By Josh Lake, Dean of Technology and Programs
This year we began a theater troupe in the Upper Division. A true collection of creative souls who like to sing, dance and act. We are a hodge-podge of characters ranging from 11 years old to 47 years old. We participated in the fall Shabbaton and we had a presence at the Perpetually Perplexed Purim Players shpiel this year at Rodef Shalom. We are organized and motivated by a fun-loving, quirky senior student. We are the DJDS Theater Club!
Last spring Aidan Pierce, a senior at Denver JDS, approached me and posed the question of having a real theater club in the Upper Division. What he did not know— what no one knew — is that acting was a childhood passion of mine. I acted in several plays and musicals in middle and high school. I was as excited to do this as he was! Now couple this enthusiasm with Chris Butler, our assistant athletic director, who also had a background in theater production. It was like this club had to happen this year. The best part is the entire club will return next school year, save our fearless leader Aidan, who will continue his creativity in college. So we have two faculty and a collection of students representing most of the grades in the Upper Division. What’s next you ask? Well, let’s take a step back first.

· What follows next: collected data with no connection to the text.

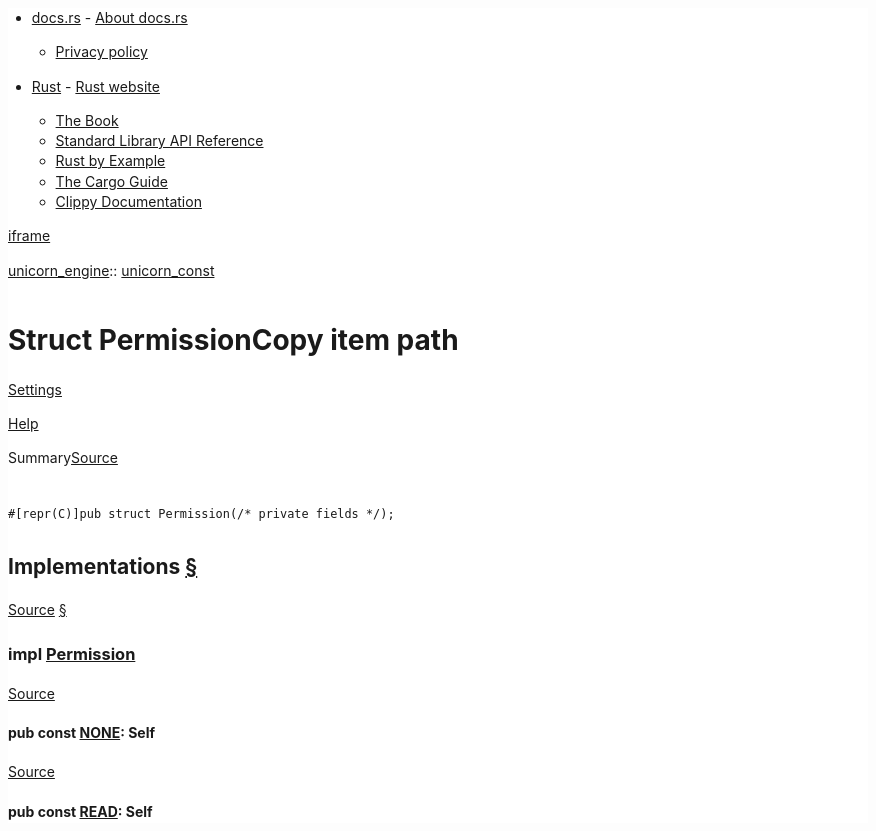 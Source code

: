 - [docs.rs](https://docs.rs/unicorn-engine/latest/unicorn_engine/unicorn_const/struct.Permission.html#)  - [About docs.rs](https://docs.rs/about)
  - [Privacy policy](https://foundation.rust-lang.org/policies/privacy-policy/#docs.rs)

- [Rust](https://docs.rs/unicorn-engine/latest/unicorn_engine/unicorn_const/struct.Permission.html#)  - [Rust website](https://www.rust-lang.org/)
  - [The Book](https://doc.rust-lang.org/book/)
  - [Standard Library API Reference](https://doc.rust-lang.org/std/)
  - [Rust by Example](https://doc.rust-lang.org/rust-by-example/)
  - [The Cargo Guide](https://doc.rust-lang.org/cargo/guide/)
  - [Clippy Documentation](https://doc.rust-lang.org/nightly/clippy)

[iframe](/-/storage-change-detection.html)

[unicorn\_engine](https://docs.rs/unicorn-engine/latest/unicorn_engine/index.html):: [unicorn\_const](https://docs.rs/unicorn-engine/latest/unicorn_engine/unicorn_const/index.html)

# Struct PermissionCopy item path

[Settings](https://docs.rs/unicorn-engine/latest/settings.html)

[Help](https://docs.rs/unicorn-engine/latest/help.html)

Summary[Source](https://docs.rs/unicorn-engine/latest/src/unicorn_engine/unicorn_const.rs.html#145-155)

```

#[repr(C)]pub struct Permission(/* private fields */);
```

## Implementations [§](https://docs.rs/unicorn-engine/latest/unicorn_engine/unicorn_const/struct.Permission.html\#implementations)

[Source](https://docs.rs/unicorn-engine/latest/src/unicorn_engine/unicorn_const.rs.html#145-155) [§](https://docs.rs/unicorn-engine/latest/unicorn_engine/unicorn_const/struct.Permission.html#impl-Permission)

### impl [Permission](https://docs.rs/unicorn-engine/latest/unicorn_engine/unicorn_const/struct.Permission.html "struct unicorn_engine::unicorn_const::Permission")

[Source](https://docs.rs/unicorn-engine/latest/src/unicorn_engine/unicorn_const.rs.html#145-155)

#### pub const [NONE](https://docs.rs/unicorn-engine/latest/unicorn_engine/unicorn_const/struct.Permission.html\#associatedconstant.NONE): Self

[Source](https://docs.rs/unicorn-engine/latest/src/unicorn_engine/unicorn_const.rs.html#145-155)

#### pub const [READ](https://docs.rs/unicorn-engine/latest/unicorn_engine/unicorn_const/struct.Permission.html\#associatedconstant.READ): Self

It all started with a game of Bus Stop. For those readers who do not have a natural thespian lean, bus stop is an improvisational theater game where participants find themselves in a chance encounter “bus stop.” The actors then need to adjust their character to the other two characters that have been established. This is both a great and a scary game. It is great because it forces actors out of their comfort zone and scary because it forces actors to trust each other. This all takes place in our club with a sixth grade girl, an eighth grade boy, and a high school freshman sitting on a bench, being given a second to get into character and match the character they are now in a scene with.

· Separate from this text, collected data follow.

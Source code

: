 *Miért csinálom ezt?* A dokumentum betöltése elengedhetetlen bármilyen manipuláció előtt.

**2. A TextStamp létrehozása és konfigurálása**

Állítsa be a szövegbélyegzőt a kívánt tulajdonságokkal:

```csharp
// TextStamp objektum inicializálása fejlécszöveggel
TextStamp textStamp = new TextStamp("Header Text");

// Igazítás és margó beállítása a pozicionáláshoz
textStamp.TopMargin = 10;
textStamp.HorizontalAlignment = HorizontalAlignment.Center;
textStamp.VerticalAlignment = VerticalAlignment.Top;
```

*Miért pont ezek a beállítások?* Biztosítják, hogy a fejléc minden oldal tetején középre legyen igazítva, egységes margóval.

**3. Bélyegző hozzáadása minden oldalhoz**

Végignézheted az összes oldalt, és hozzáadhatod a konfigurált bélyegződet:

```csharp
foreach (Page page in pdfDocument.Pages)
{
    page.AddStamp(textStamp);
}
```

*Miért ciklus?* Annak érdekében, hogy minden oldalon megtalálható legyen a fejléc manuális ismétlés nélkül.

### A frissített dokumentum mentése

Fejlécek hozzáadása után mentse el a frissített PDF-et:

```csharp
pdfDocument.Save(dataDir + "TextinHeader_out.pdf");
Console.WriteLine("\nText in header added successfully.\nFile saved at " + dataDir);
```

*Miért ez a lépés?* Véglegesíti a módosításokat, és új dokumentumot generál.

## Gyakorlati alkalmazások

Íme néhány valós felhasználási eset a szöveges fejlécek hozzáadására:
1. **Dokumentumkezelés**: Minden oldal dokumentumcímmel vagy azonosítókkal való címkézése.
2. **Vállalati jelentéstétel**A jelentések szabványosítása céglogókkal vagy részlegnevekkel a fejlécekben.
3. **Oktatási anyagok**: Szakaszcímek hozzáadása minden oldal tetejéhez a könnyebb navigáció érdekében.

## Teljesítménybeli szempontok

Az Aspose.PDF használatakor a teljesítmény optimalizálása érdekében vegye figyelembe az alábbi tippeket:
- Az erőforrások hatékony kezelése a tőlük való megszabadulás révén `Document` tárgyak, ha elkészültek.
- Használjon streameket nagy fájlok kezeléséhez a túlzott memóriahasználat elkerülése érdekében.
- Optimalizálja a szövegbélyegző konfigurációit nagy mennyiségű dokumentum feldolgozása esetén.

So what does Judaism have to do with the game of Bus Stop? Everything.
If we can get kids of different ages to take risks, get out of their comfort zone and to learn to work together as a team in the vein of theater, then why can’t these same kids go out in the world and behave the same? Bus Stop is a metaphor for how we as Jews can be on any bus stop with any group of people. We can be proud and confident AND be accepting and open to new opportunities and to different ways to express creativity with people we would not normally engage.